CHURCH OF ENGLAND: Synod to be asked to bless cohabitation

Church of England Newspaper

The Church of England could overturn its traditional teaching on sex
outside marriage at the forthcoming General Synod by giving its approval
to contractual rights for cohabiting couples.

Divisions between traditionalists and liberals are likely to be
exacerbated by a number of key debates on the sexuality issue at next
month's meeting in London.

A York Diocesan Synod motion, asking for people living together to be
given the same legal status as married couples, will be the most
fiercely contested. While the proposal was tabled before the
Government's Civil Partnership Bill that wants greater recognition to be
given to gay partnerships, it would extend the Church's support to
homosexual couples if successfully carried.

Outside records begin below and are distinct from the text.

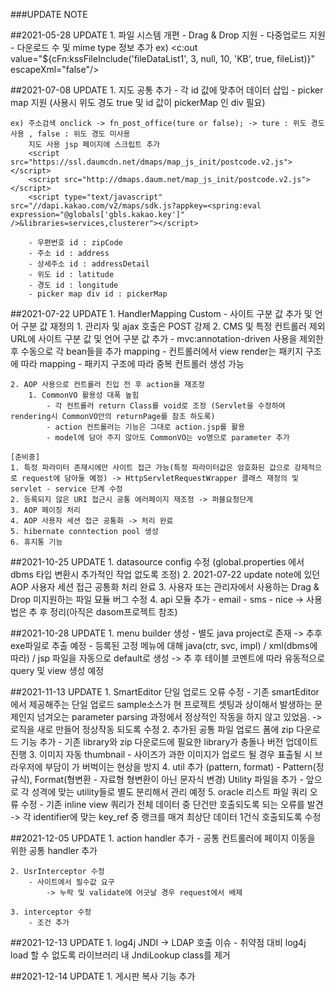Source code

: ###UPDATE NOTE

##2021-05-28 UPDATE
	1. 파일 시스템 개편
		- Drag & Drop 지원
		- 다중업로드 지원
		- 다운로드 수 및  mime type 정보 추가
	ex) <c:out value="${cFn:kssFileInclude('fileDataList1', 3, null, 10, 'KB', true, fileList)}" escapeXml="false"/>

##2021-07-08 UPDATE
	1. 지도 공통 추가
		- 각 id 값에 맞추어 데이터 삽입
		- picker map 지원 (사용시 위도 경도 true 및 id 값이 pickerMap 인 div 필요)
	
	ex) 주소검색 onclick -> fn_post_office(ture or false); -> ture : 위도 경도 사용 , false : 위도 경도 미사용
		지도 사용 jsp 페이지에 스크립트 추가
		<script src="https://ssl.daumcdn.net/dmaps/map_js_init/postcode.v2.js"></script>
		<script src="http://dmaps.daum.net/map_js_init/postcode.v2.js"></script>
		<script type="text/javascript" src="//dapi.kakao.com/v2/maps/sdk.js?appkey=<spring:eval expression="@globals['gbls.kakao.key']" />&libraries=services,clusterer"></script>
		
		- 우편번호 id : zipCode
		- 주소 id : address
		- 상세주소 id : addressDetail
		- 위도 id : latitude
		- 경도 id : longitude
		- picker map div id : pickerMap
	
##2021-07-22 UPDATE
	1. HandlerMapping Custom
		- 사이트 구분 값 추가 및 언어 구분 값 재정의
			1. 관리자 및 ajax 호출은 POST 강제
			2. CMS 및 특정 컨트롤러 제외 URL에 사이트 구분 값 및 언어 구분 값 추가
		- mvc:annotation-driven 사용을 제외한 후 수동으로 각 bean들을 추가 mapping
		- 컨트롤러에서 view render는 패키지 구조에 따라 mapping
		- 패키지 구조에 따라 중복 컨트롤러 생성 가능
	
	2. AOP 사용으로 컨트롤러 진입 전 후 action을 재조정
		1. CommonVO 활용성 대폭 높힘
			- 각 컨트롤러 return Class를 void로 조정 (Servlet을 수정하여 rendering시 CommonVO안의 returnPage를 참조 하도록)
			- action 컨트롤러는 기능은 그대로 action.jsp를 활용
			- model에 담아 주지 않아도 CommonVO는 vo명으로 parameter 추가
			
	[준비중]
	1. 특정 파라미터 존재시에만 사이트 접근 가능(특정 파라미터값은 암호화된 값으로 강제적으로 request에 담아둘 예정) -> HttpServletRequestWrapper 클래스 재정의 및 servlet - service 단계 수정
	2. 등록되지 않은 URI 접근시 공통 에러페이지 재조정 -> 퍼블요청단계
	3. AOP 페이징 처리
	4. AOP 사용자 세션 접근 공통화 -> 처리 완료
	5. hibernate conntection pool 생성
	6. 휴지통 기능 
	
	
##2021-10-25 UPDATE
	1. datasource config 수정 (global.properties 에서 dbms 타입 변환시 추가적인 작업 없도록 조정)
	2. 2021-07-22 update note에 있던 AOP 사용자 세션 접근 공통화 처리 완료
	3. 사용자 또는 관리자에서 사용하는 Drag & Drop 미지원하는 파일 묘듈 버그 수정
	4. api 모듈 추가
		- email
		- sms
		- nice -> 사용법은 추 후 정리(아직은 dasom프로젝트 참조)
		
##2021-10-28 UPDATE
	1. menu builder 생성
		- 별도 java project로 존재 -> 추후 exe파일로 추출 예정
		- 등록된 고정 메뉴에 대해 java(ctr, svc, impl) / xml(dbms에 따라) / jsp 파일을 자동으로 default로 생성 -> 추 후 테이블 코멘트에 따라 유동적으로 query 및 view 생성 예정
	
##2021-11-13 UPDATE
	1. SmartEditor 단일 업로드 오류 수정
		- 기존 smartEditor에서 제공해주는 단일 업로드 sample소스가 현 프로젝트 셋팅과 상이해서 발생하는 문제인지 넘겨오는  parameter parsing 과정에서 정상적인 작동을 하지 않고 있었음.
			-> 로직을 새로 만들어 정상작동 되도록 수정
	2. 추가된 공통 파일 업로드 폼에 zip 다운로드 기능 추가
		- 기존 library와 zip 다운로드에 필요한 library가 충돌나 버전 업데이트 진행
	3. 이미지 자동 thumbnail
		- 사이즈가 과한 이미지가 업로드 될 경우 표출될 시 브라우저에 부담이 가 버벅이는 현상을 방지
	4. util 추가 (pattern, format)
		- Pattern(정규식), Format(형변환 - 자료형 형변환이 아닌 문자식 변경) Utility 파일을 추가
		- 앞으로 각 성격에 맞는 utility들로 별도 분리해서 관리 예정
	5. oracle 리스트 파일 쿼리 오류 수정
		- 기존 inline view 쿼리가 전체 데이터 중 단건만 호출되도록 되는 오류를 발견 -> 각 identifier에 맞는 key_ref 중 랭크를 매겨 최상단 데이터 1건식 호출되도록 수정
	
##2021-12-05 UPDATE
	1. action handler 추가
		- 공통 컨트롤러에 페이지 이동을 위한 공통 handler 추가
	
	2. UsrInterceptor 수정
		- 사이트에서 필수값 요구
			-> 누락 및 validate에 어긋날 경우 request에서 배제
	
	3. interceptor 수정
		- 조건 추가
	
##2021-12-13 UPDATE
	1. log4j JNDI -> LDAP 호출 이슈
		- 취약점 대비 log4j load 할 수 없도록 라이브러리 내 JndiLookup class를 제거
		
##2021-12-14 UPDATE
	1. 게시판 복사 기능 추가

It argues that cohabiting couples exist "whether approved by the State
and t he Church or not and that the absence of a legal contract for such
a relationship is a potential cause of injustice and misery". Such a
provision is "socially desirable", the motion states, and asks the
Archbishops' Council to investigate the issues involved in contractual
partnerships, other than marriage, between two cohabiting adults, and
then to report back to Synod.

Richard Seed, the Archdeacon of York, said: "The church has to accept
the fact that couples are living together without any formal bonds of
marriage. I would want to support those who are in a relationship that
is stable, loving and affirming.

"This stable union applies just as much to gay relationships. It makes a
lot of us extremely nervous if we accept that all gay relationships are
on an equal par, but it is something I look forward to being properly
discussed in the debate."

Margaret Brown, a prominent traditionalist on Synod from Chichester
diocese, described such a move as "one more nail in the coffin for the
Church of England". She said: "This is the first step on the road to gay
marriages. It would seem that the Church of England is giving moral
authority for any changes that the Government makes if it goes along
with this motion."

Bruce Saunders, Canon Pastor at Southwark Cathedral, warned that the
findings of his diocese's report on cohabitation last year had shown
cohabiting relationships to be vulnerable. "I sympathise with the
impulse behind the motion because I can see that culturally the Church
can look dogmatic and out of touch with the variety of relationships
these days, but we need to reinvent marriage as an attractive option to
young people. We need to affirm people i n other relationships without
making marriage seem less important."

The liberals have risked re-opening fresh wounds in the Church by
sending out to all Synod members a copy of Canon Jeffrey John's book,
Permanent, Faithful, Stable, which challenges the Church's ban on the
ordination of homosexual clergy.

It is being distributed by Affirming Catholicism, the pressure group of
which Canon John and the Archbishop of Canterbury, Dr Rowan Williams,
are founder members, to promote their cause ahead of the debate on the
House of Bishop s' report, Some Issues in Human Sexuality.

A covering letter, from the group's senior members, including its
President, the Rt Rev David Stancliffe, the Bishop of Salisbury,
suggests the book will help issues to "be better addressed from an
informed perspective".

Although the bishops' report is being presented as a study guide rather
than an attempt to change Church policy, some traditionalists have
expressed concern that it is opening the way for a more liberal approach
to the stance on sexuality.

The Doctrine Commission's report, Being Human, is being debated the same
day , and deals with the changing attitude towards sex in culture. It
says that it has been created to be "a whole person relationship of love
and loyalty involving body and self". It continues: "We teach a realism
about the goodness and joy of sex together with the ways it can go
wrong. Where sex occurs outside the meaning and purpose God has given it
in his created order, dangers arise for the participants."

Power, money and time are also key themes in the report, which says that
wisdom is the most important gift in discerning how to be human.